Stored data:
==================================================

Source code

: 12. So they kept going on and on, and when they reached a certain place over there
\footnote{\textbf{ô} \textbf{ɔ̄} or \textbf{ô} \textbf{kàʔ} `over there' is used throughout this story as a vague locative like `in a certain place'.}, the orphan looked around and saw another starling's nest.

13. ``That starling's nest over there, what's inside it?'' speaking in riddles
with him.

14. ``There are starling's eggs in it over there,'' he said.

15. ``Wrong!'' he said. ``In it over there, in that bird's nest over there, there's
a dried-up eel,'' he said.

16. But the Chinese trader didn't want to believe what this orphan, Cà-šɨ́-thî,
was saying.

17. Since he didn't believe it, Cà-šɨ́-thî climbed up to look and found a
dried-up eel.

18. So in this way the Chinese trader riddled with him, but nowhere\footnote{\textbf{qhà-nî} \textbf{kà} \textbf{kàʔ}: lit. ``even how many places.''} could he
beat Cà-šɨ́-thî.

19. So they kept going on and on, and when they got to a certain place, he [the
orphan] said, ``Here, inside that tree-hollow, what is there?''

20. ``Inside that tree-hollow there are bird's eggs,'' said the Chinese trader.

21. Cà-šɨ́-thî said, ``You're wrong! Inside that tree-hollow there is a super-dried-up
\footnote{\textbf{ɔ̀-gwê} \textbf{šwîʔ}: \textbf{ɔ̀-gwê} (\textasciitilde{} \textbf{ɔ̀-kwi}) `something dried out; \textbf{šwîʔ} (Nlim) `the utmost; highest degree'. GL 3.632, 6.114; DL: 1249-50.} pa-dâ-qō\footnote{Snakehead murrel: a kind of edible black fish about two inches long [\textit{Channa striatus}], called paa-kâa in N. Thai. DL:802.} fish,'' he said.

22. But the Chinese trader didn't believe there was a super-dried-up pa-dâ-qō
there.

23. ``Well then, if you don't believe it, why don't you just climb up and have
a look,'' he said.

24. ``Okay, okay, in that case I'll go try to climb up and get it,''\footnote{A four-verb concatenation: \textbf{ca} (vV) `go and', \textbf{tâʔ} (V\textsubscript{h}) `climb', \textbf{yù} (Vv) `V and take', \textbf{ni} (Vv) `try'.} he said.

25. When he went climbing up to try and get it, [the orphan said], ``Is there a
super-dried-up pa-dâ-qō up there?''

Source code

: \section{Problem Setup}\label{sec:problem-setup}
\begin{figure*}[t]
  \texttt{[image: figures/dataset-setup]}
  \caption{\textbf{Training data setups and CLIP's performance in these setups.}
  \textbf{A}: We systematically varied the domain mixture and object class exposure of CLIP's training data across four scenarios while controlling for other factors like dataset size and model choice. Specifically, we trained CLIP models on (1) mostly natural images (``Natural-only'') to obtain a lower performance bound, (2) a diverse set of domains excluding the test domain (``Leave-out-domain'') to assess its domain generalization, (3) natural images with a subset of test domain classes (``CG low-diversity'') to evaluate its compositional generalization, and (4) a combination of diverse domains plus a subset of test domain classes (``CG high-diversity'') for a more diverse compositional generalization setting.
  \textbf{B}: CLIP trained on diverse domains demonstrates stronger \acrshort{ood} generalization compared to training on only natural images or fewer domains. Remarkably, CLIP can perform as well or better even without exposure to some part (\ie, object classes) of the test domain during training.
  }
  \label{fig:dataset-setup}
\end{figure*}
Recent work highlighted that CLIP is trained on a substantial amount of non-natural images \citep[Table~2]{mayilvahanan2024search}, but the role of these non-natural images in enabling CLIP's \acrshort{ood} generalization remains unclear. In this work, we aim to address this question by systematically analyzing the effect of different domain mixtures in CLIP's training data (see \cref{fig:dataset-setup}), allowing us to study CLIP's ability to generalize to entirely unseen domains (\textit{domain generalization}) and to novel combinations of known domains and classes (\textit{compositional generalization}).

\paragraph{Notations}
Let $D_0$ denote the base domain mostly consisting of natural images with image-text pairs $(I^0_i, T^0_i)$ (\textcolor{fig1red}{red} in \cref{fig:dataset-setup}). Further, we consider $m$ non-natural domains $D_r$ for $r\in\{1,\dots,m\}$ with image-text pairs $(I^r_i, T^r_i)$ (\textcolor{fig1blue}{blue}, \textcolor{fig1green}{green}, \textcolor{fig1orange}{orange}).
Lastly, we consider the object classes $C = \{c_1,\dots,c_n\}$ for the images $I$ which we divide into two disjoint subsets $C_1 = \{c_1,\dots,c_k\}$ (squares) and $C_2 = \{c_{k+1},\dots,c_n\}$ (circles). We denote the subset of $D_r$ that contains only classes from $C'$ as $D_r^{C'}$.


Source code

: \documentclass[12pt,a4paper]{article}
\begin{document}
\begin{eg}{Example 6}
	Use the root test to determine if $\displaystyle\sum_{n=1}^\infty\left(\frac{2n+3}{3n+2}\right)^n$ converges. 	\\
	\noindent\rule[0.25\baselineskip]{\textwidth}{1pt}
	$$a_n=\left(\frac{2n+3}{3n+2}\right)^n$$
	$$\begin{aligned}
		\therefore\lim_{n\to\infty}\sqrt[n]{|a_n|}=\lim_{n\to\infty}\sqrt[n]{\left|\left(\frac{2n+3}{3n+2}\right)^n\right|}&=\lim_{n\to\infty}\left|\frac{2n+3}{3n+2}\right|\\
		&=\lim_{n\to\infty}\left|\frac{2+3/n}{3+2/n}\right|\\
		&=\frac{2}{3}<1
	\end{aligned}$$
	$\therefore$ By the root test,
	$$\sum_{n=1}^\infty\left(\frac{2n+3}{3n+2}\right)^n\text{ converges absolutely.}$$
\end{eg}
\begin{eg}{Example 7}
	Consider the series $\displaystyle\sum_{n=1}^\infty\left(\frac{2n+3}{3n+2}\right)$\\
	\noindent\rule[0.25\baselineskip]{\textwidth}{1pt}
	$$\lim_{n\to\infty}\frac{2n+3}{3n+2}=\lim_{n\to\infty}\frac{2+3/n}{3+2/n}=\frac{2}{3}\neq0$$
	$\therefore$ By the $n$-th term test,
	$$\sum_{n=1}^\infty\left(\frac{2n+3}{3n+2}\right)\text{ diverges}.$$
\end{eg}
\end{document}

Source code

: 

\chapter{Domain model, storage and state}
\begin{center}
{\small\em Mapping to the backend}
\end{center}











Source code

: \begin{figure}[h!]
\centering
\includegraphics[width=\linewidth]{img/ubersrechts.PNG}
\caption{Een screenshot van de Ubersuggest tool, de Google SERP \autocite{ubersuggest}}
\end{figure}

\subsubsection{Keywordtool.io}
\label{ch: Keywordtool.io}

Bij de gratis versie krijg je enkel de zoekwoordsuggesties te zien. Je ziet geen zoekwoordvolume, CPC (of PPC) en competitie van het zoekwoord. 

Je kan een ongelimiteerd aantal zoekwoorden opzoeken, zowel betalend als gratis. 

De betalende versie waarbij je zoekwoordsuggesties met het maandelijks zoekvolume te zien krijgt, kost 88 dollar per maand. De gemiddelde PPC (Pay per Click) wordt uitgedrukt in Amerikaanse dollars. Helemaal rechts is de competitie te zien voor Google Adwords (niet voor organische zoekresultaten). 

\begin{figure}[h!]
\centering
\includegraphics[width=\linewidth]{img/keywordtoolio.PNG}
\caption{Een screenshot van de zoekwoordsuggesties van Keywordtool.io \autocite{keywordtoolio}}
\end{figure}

==================================================

### Aim of the task:
Restate the records in full, keeping every word as it is.

### Task output:
Source code

: 12. So they kept going on and on, and when they reached a certain place over there
\footnote{\textbf{ô} \textbf{ɔ̄} or \textbf{ô} \textbf{kàʔ} `over there' is used throughout this story as a vague locative like `in a certain place'.}, the orphan looked around and saw another starling's nest.

13. ``That starling's nest over there, what's inside it?'' speaking in riddles
with him.

14. ``There are starling's eggs in it over there,'' he said.

15. ``Wrong!'' he said. ``In it over there, in that bird's nest over there, there's
a dried-up eel,'' he said.

16. But the Chinese trader didn't want to believe what this orphan, Cà-šɨ́-thî,
was saying.

17. Since he didn't believe it, Cà-šɨ́-thî climbed up to look and found a
dried-up eel.

18. So in this way the Chinese trader riddled with him, but nowhere\footnote{\textbf{qhà-nî} \textbf{kà} \textbf{kàʔ}: lit. ``even how many places.''} could he
beat Cà-šɨ́-thî.

19. So they kept going on and on, and when they got to a certain place, he [the
orphan] said, ``Here, inside that tree-hollow, what is there?''

20. ``Inside that tree-hollow there are bird's eggs,'' said the Chinese trader.

21. Cà-šɨ́-thî said, ``You're wrong! Inside that tree-hollow there is a super-dried-up
\footnote{\textbf{ɔ̀-gwê} \textbf{šwîʔ}: \textbf{ɔ̀-gwê} (\textasciitilde{} \textbf{ɔ̀-kwi}) `something dried out; \textbf{šwîʔ} (Nlim) `the utmost; highest degree'. GL 3.632, 6.114; DL: 1249-50.} pa-dâ-qō\footnote{Snakehead murrel: a kind of edible black fish about two inches long [\textit{Channa striatus}], called paa-kâa in N. Thai. DL:802.} fish,'' he said.

22. But the Chinese trader didn't believe there was a super-dried-up pa-dâ-qō
there.

23. ``Well then, if you don't believe it, why don't you just climb up and have
a look,'' he said.

24. ``Okay, okay, in that case I'll go try to climb up and get it,''\footnote{A four-verb concatenation: \textbf{ca} (vV) `go and', \textbf{tâʔ} (V\textsubscript{h}) `climb', \textbf{yù} (Vv) `V and take', \textbf{ni} (Vv) `try'.} he said.

25. When he went climbing up to try and get it, [the orphan said], ``Is there a
super-dried-up pa-dâ-qō up there?''

Source code

: \section{Problem Setup}\label{sec:problem-setup}
\begin{figure*}[t]
  \texttt{[image: figures/dataset-setup]}
  \caption{\textbf{Training data setups and CLIP's performance in these setups.}
  \textbf{A}: We systematically varied the domain mixture and object class exposure of CLIP's training data across four scenarios while controlling for other factors like dataset size and model choice. Specifically, we trained CLIP models on (1) mostly natural images (``Natural-only'') to obtain a lower performance bound, (2) a diverse set of domains excluding the test domain (``Leave-out-domain'') to assess its domain generalization, (3) natural images with a subset of test domain classes (``CG low-diversity'') to evaluate its compositional generalization, and (4) a combination of diverse domains plus a subset of test domain classes (``CG high-diversity'') for a more diverse compositional generalization setting.
  \textbf{B}: CLIP trained on diverse domains demonstrates stronger \acrshort{ood} generalization compared to training on only natural images or fewer domains. Remarkably, CLIP can perform as well or better even without exposure to some part (\ie, object classes) of the test domain during training.
  }
  \label{fig:dataset-setup}
\end{figure*}
Recent work highlighted that CLIP is trained on a substantial amount of non-natural images \citep[Table~2]{mayilvahanan2024search}, but the role of these non-natural images in enabling CLIP's \acrshort{ood} generalization remains unclear. In this work, we aim to address this question by systematically analyzing the effect of different domain mixtures in CLIP's training data (see \cref{fig:dataset-setup}), allowing us to study CLIP's ability to generalize to entirely unseen domains (\textit{domain generalization}) and to novel combinations of known domains and classes (\textit{compositional generalization}).

\paragraph{Notations}
Let $D_0$ denote the base domain mostly consisting of natural images with image-text pairs $(I^0_i, T^0_i)$ (\textcolor{fig1red}{red} in \cref{fig:dataset-setup}). Further, we consider $m$ non-natural domains $D_r$ for $r\in\{1,\dots,m\}$ with image-text pairs $(I^r_i, T^r_i)$ (\textcolor{fig1blue}{blue}, \textcolor{fig1green}{green}, \textcolor{fig1orange}{orange}).
Lastly, we consider the object classes $C = \{c_1,\dots,c_n\}$ for the images $I$ which we divide into two disjoint subsets $C_1 = \{c_1,\dots,c_k\}$ (squares) and $C_2 = \{c_{k+1},\dots,c_n\}$ (circles). We denote the subset of $D_r$ that contains only classes from $C'$ as $D_r^{C'}$.


Source code

: \documentclass[12pt,a4paper]{article}
\begin{document}
\begin{eg}{Example 6}
	Use the root test to determine if $\displaystyle\sum_{n=1}^\infty\left(\frac{2n+3}{3n+2}\right)^n$ converges. 	\\
	\noindent\rule[0.25\baselineskip]{\textwidth}{1pt}
	$$a_n=\left(\frac{2n+3}{3n+2}\right)^n$$
	$$\begin{aligned}
		\therefore\lim_{n\to\infty}\sqrt[n]{|a_n|}=\lim_{n\to\infty}\sqrt[n]{\left|\left(\frac{2n+3}{3n+2}\right)^n\right|}&=\lim_{n\to\infty}\left|\frac{2n+3}{3n+2}\right|\\
		&=\lim_{n\to\infty}\left|\frac{2+3/n}{3+2/n}\right|\\
		&=\frac{2}{3}<1
	\end{aligned}$$
	$\therefore$ By the root test,
	$$\sum_{n=1}^\infty\left(\frac{2n+3}{3n+2}\right)^n\text{ converges absolutely.}$$
\end{eg}
\begin{eg}{Example 7}
	Consider the series $\displaystyle\sum_{n=1}^\infty\left(\frac{2n+3}{3n+2}\right)$\\
	\noindent\rule[0.25\baselineskip]{\textwidth}{1pt}
	$$\lim_{n\to\infty}\frac{2n+3}{3n+2}=\lim_{n\to\infty}\frac{2+3/n}{3+2/n}=\frac{2}{3}\neq0$$
	$\therefore$ By the $n$-th term test,
	$$\sum_{n=1}^\infty\left(\frac{2n+3}{3n+2}\right)\text{ diverges}.$$
\end{eg}
\end{document}

Source code

: 

\chapter{Domain model, storage and state}
\begin{center}
{\small\em Mapping to the backend}
\end{center}











Source code

: \begin{figure}[h!]
\centering
\includegraphics[width=\linewidth]{img/ubersrechts.PNG}
\caption{Een screenshot van de Ubersuggest tool, de Google SERP \autocite{ubersuggest}}
\end{figure}

\subsubsection{Keywordtool.io}
\label{ch: Keywordtool.io}

Bij de gratis versie krijg je enkel de zoekwoordsuggesties te zien. Je ziet geen zoekwoordvolume, CPC (of PPC) en competitie van het zoekwoord. 

Je kan een ongelimiteerd aantal zoekwoorden opzoeken, zowel betalend als gratis. 

De betalende versie waarbij je zoekwoordsuggesties met het maandelijks zoekvolume te zien krijgt, kost 88 dollar per maand. De gemiddelde PPC (Pay per Click) wordt uitgedrukt in Amerikaanse dollars. Helemaal rechts is de competitie te zien voor Google Adwords (niet voor organische zoekresultaten). 

\begin{figure}[h!]
\centering
\includegraphics[width=\linewidth]{img/keywordtoolio.PNG}
\caption{Een screenshot van de zoekwoordsuggesties van Keywordtool.io \autocite{keywordtoolio}}
\end{figure}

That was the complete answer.